*Work item:*
Every record is to be restated exactly, with nothing left out.

Provided records Block Start

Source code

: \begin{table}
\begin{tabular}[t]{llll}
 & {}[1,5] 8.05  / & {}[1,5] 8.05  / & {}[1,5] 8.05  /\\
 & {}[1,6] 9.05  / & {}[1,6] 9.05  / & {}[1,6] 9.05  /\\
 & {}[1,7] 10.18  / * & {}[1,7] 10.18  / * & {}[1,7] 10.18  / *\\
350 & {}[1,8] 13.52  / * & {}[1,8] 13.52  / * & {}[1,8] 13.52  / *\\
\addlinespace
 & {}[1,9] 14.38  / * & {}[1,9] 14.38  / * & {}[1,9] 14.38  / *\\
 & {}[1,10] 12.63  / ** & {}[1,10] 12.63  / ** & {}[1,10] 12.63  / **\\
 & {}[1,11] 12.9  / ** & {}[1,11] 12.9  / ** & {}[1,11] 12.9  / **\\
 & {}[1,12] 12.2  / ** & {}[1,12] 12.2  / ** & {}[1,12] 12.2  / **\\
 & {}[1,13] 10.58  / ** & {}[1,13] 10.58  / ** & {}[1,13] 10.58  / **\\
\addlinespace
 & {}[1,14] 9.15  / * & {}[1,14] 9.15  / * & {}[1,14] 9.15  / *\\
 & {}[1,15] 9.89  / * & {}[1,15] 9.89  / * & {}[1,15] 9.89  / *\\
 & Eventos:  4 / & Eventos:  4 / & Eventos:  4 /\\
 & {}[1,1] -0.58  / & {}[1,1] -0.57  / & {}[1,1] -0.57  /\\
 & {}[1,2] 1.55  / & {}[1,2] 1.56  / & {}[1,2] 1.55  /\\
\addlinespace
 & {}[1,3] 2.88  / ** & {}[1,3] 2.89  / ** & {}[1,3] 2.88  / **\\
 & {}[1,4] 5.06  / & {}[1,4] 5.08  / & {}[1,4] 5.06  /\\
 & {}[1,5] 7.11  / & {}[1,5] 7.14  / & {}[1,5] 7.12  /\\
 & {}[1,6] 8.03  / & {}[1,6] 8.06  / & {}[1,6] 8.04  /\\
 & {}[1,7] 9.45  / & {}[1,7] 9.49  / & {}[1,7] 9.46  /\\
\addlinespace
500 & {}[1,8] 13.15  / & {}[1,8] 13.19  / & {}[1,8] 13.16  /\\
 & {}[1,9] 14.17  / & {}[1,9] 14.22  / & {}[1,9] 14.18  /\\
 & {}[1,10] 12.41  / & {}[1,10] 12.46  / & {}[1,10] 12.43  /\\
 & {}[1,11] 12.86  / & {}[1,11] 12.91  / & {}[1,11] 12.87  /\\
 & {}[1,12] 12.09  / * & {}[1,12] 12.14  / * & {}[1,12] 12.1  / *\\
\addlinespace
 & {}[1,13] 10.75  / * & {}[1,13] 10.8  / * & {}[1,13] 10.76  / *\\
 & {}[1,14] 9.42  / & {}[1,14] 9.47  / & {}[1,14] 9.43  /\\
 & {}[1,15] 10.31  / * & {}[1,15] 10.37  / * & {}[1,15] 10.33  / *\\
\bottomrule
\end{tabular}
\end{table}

Provided records Block End

*Result of the task:*
Source code

: \begin{table}
\begin{tabular}[t]{llll}
 & {}[1,5] 8.05  / & {}[1,5] 8.05  / & {}[1,5] 8.05  /\\
 & {}[1,6] 9.05  / & {}[1,6] 9.05  / & {}[1,6] 9.05  /\\
 & {}[1,7] 10.18  / * & {}[1,7] 10.18  / * & {}[1,7] 10.18  / *\\
350 & {}[1,8] 13.52  / * & {}[1,8] 13.52  / * & {}[1,8] 13.52  / *\\
\addlinespace
 & {}[1,9] 14.38  / * & {}[1,9] 14.38  / * & {}[1,9] 14.38  / *\\
 & {}[1,10] 12.63  / ** & {}[1,10] 12.63  / ** & {}[1,10] 12.63  / **\\
 & {}[1,11] 12.9  / ** & {}[1,11] 12.9  / ** & {}[1,11] 12.9  / **\\
 & {}[1,12] 12.2  / ** & {}[1,12] 12.2  / ** & {}[1,12] 12.2  / **\\
 & {}[1,13] 10.58  / ** & {}[1,13] 10.58  / ** & {}[1,13] 10.58  / **\\
\addlinespace
 & {}[1,14] 9.15  / * & {}[1,14] 9.15  / * & {}[1,14] 9.15  / *\\
 & {}[1,15] 9.89  / * & {}[1,15] 9.89  / * & {}[1,15] 9.89  / *\\
 & Eventos:  4 / & Eventos:  4 / & Eventos:  4 /\\
 & {}[1,1] -0.58  / & {}[1,1] -0.57  / & {}[1,1] -0.57  /\\
 & {}[1,2] 1.55  / & {}[1,2] 1.56  / & {}[1,2] 1.55  /\\
\addlinespace
 & {}[1,3] 2.88  / ** & {}[1,3] 2.89  / ** & {}[1,3] 2.88  / **\\
 & {}[1,4] 5.06  / & {}[1,4] 5.08  / & {}[1,4] 5.06  /\\
 & {}[1,5] 7.11  / & {}[1,5] 7.14  / & {}[1,5] 7.12  /\\
 & {}[1,6] 8.03  / & {}[1,6] 8.06  / & {}[1,6] 8.04  /\\
 & {}[1,7] 9.45  / & {}[1,7] 9.49  / & {}[1,7] 9.46  /\\
\addlinespace
500 & {}[1,8] 13.15  / & {}[1,8] 13.19  / & {}[1,8] 13.16  /\\
 & {}[1,9] 14.17  / & {}[1,9] 14.22  / & {}[1,9] 14.18  /\\
 & {}[1,10] 12.41  / & {}[1,10] 12.46  / & {}[1,10] 12.43  /\\
 & {}[1,11] 12.86  / & {}[1,11] 12.91  / & {}[1,11] 12.87  /\\
 & {}[1,12] 12.09  / * & {}[1,12] 12.14  / * & {}[1,12] 12.1  / *\\
\addlinespace
 & {}[1,13] 10.75  / * & {}[1,13] 10.8  / * & {}[1,13] 10.76  / *\\
 & {}[1,14] 9.42  / & {}[1,14] 9.47  / & {}[1,14] 9.43  /\\
 & {}[1,15] 10.31  / * & {}[1,15] 10.37  / * & {}[1,15] 10.33  / *\\
\bottomrule
\end{tabular}
\end{table}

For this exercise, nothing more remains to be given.